About this task => List every line below containing "support".

Records shown =>
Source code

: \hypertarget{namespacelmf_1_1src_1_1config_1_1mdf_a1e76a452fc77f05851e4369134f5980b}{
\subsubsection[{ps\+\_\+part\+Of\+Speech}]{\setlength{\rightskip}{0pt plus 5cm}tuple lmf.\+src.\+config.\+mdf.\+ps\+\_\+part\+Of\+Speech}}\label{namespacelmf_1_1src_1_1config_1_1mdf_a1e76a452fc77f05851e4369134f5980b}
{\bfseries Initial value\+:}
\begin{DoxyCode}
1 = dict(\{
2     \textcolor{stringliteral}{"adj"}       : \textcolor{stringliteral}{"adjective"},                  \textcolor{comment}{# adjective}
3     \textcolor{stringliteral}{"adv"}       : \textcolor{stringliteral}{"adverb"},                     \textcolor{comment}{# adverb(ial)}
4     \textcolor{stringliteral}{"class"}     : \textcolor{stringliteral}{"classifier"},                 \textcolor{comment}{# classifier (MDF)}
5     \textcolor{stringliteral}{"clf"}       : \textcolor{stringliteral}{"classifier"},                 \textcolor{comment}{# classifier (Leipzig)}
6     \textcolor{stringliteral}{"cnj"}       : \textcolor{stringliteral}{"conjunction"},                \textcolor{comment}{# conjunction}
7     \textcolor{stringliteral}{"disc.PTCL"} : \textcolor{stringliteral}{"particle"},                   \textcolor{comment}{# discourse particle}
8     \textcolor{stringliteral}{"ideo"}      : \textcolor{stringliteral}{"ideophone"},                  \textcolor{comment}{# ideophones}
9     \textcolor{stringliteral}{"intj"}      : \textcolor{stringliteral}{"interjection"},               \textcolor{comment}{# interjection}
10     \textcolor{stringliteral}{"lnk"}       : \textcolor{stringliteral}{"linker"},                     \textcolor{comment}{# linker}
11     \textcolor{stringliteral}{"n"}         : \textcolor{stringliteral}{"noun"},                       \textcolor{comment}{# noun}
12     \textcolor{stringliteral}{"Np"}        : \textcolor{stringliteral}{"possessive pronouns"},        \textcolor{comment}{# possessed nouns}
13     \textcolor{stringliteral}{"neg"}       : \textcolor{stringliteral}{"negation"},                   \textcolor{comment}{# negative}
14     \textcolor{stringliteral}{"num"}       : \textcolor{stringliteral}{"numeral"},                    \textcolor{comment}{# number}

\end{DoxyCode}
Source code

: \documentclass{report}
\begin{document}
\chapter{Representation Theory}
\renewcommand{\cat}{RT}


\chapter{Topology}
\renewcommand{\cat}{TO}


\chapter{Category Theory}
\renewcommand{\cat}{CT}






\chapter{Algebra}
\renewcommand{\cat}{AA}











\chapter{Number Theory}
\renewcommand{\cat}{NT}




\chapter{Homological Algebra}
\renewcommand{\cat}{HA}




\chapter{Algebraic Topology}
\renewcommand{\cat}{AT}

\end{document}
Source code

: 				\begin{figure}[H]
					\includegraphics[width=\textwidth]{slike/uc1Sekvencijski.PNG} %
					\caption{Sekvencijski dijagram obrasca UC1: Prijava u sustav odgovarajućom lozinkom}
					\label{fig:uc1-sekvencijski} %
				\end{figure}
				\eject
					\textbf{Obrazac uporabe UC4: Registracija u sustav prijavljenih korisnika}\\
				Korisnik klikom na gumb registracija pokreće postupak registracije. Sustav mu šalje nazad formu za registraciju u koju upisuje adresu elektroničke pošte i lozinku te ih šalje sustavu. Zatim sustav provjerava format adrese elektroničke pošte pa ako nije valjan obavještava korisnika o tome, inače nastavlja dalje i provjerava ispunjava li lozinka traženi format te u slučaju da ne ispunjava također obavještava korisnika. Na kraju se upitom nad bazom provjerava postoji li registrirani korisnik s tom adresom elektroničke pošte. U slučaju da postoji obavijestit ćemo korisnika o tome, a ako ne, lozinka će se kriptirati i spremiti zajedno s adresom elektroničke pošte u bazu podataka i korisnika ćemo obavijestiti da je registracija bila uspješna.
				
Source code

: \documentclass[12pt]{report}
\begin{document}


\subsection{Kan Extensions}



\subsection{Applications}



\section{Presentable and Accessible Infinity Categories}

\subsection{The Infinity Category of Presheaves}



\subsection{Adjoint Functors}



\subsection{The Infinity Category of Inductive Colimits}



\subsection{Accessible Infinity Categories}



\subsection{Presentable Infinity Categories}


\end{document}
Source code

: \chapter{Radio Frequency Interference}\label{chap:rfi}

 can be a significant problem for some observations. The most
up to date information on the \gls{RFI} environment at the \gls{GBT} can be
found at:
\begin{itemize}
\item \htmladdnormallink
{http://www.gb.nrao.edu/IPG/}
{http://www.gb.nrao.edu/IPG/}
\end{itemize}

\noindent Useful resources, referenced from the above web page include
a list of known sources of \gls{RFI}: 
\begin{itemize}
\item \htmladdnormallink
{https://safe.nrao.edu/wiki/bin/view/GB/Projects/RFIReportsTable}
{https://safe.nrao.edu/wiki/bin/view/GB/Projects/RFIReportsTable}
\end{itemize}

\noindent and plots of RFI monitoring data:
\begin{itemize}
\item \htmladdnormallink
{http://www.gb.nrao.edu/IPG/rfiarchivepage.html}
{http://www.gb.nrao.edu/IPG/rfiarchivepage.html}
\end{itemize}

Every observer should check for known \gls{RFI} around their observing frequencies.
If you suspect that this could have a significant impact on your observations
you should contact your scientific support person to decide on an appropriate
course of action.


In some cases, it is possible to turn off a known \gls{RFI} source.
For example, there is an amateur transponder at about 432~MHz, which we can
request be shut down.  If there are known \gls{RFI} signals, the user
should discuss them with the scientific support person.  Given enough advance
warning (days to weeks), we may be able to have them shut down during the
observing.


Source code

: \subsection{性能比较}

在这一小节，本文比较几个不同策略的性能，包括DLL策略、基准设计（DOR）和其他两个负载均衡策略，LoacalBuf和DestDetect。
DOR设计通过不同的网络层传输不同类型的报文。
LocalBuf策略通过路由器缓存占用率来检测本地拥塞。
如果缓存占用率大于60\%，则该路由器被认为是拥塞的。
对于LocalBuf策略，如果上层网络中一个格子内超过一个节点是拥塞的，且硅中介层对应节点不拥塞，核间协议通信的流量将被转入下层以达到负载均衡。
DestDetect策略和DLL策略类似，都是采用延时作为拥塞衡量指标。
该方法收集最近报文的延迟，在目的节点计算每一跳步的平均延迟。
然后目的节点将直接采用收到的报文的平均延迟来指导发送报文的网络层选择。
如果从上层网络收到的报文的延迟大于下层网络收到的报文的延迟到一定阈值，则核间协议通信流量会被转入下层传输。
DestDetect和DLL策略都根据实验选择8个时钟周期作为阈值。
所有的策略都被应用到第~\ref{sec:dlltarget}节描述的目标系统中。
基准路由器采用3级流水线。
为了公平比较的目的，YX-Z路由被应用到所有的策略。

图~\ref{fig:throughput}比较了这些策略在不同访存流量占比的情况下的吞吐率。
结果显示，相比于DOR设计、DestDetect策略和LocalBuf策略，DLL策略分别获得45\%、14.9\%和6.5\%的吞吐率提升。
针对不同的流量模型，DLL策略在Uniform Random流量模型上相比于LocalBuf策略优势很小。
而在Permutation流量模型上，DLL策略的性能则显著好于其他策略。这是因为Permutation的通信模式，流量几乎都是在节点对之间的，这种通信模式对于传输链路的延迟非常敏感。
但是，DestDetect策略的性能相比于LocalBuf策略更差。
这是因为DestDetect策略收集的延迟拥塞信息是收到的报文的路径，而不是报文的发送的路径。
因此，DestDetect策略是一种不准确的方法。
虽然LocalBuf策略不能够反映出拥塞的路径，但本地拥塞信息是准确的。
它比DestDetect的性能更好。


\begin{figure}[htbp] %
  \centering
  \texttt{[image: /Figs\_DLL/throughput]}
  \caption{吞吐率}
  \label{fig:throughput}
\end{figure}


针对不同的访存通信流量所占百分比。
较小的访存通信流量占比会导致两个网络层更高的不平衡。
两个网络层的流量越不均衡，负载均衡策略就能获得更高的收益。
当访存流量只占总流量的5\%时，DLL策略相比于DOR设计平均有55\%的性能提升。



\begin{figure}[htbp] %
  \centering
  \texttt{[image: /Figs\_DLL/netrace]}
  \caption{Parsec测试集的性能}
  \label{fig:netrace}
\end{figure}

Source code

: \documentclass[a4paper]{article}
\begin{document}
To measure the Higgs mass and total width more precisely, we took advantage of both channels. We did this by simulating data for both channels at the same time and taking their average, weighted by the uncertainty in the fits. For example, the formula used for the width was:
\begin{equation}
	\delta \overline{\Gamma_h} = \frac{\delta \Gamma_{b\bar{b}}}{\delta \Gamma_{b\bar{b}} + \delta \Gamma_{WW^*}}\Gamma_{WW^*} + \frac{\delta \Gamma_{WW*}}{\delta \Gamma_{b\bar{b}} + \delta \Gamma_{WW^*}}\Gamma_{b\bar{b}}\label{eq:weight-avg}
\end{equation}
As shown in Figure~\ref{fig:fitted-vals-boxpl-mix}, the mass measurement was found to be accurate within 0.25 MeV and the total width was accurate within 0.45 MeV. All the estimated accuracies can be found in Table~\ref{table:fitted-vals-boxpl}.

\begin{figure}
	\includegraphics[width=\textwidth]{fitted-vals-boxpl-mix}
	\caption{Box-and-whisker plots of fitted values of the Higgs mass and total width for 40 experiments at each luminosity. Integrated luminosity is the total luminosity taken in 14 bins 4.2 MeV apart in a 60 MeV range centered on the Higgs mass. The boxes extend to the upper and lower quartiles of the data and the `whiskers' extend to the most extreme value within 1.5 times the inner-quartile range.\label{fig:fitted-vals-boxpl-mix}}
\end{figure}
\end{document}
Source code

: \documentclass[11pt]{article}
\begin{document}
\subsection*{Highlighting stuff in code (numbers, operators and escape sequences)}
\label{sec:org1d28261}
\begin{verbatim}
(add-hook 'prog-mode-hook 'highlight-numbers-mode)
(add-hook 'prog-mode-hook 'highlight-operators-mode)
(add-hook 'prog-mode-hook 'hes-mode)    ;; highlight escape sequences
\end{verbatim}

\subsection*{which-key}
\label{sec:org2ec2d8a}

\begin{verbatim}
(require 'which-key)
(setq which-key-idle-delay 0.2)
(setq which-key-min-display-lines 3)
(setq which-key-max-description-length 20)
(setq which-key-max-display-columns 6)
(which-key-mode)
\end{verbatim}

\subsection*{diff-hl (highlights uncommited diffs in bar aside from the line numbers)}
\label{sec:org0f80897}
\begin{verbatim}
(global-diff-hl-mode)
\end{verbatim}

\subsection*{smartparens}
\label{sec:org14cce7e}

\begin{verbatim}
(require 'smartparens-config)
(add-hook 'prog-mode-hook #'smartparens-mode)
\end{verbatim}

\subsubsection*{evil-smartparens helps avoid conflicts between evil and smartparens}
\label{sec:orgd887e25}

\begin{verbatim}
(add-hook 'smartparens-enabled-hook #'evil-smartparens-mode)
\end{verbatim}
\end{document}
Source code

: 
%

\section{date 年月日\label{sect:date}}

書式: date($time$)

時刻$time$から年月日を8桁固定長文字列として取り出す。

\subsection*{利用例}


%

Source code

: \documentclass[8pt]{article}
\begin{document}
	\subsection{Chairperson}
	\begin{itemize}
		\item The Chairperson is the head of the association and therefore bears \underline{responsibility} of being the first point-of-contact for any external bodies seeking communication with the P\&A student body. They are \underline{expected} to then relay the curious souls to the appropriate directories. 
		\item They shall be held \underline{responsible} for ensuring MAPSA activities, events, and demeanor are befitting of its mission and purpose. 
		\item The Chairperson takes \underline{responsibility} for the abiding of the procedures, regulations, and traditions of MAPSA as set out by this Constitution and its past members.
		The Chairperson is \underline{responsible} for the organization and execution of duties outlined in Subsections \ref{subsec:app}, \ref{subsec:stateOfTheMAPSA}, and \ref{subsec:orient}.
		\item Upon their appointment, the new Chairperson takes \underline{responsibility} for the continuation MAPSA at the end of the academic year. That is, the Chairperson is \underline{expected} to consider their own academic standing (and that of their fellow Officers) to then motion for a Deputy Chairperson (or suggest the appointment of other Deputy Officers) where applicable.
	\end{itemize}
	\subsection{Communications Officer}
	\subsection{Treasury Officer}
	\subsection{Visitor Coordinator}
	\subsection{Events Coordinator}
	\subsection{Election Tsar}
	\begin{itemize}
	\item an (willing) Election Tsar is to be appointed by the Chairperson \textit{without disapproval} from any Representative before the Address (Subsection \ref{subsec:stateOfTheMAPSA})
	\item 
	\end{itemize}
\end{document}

Problem solution =>
you should contact your scientific support person to decide on an appropriate
should discuss them with the scientific support person.  Given enough advance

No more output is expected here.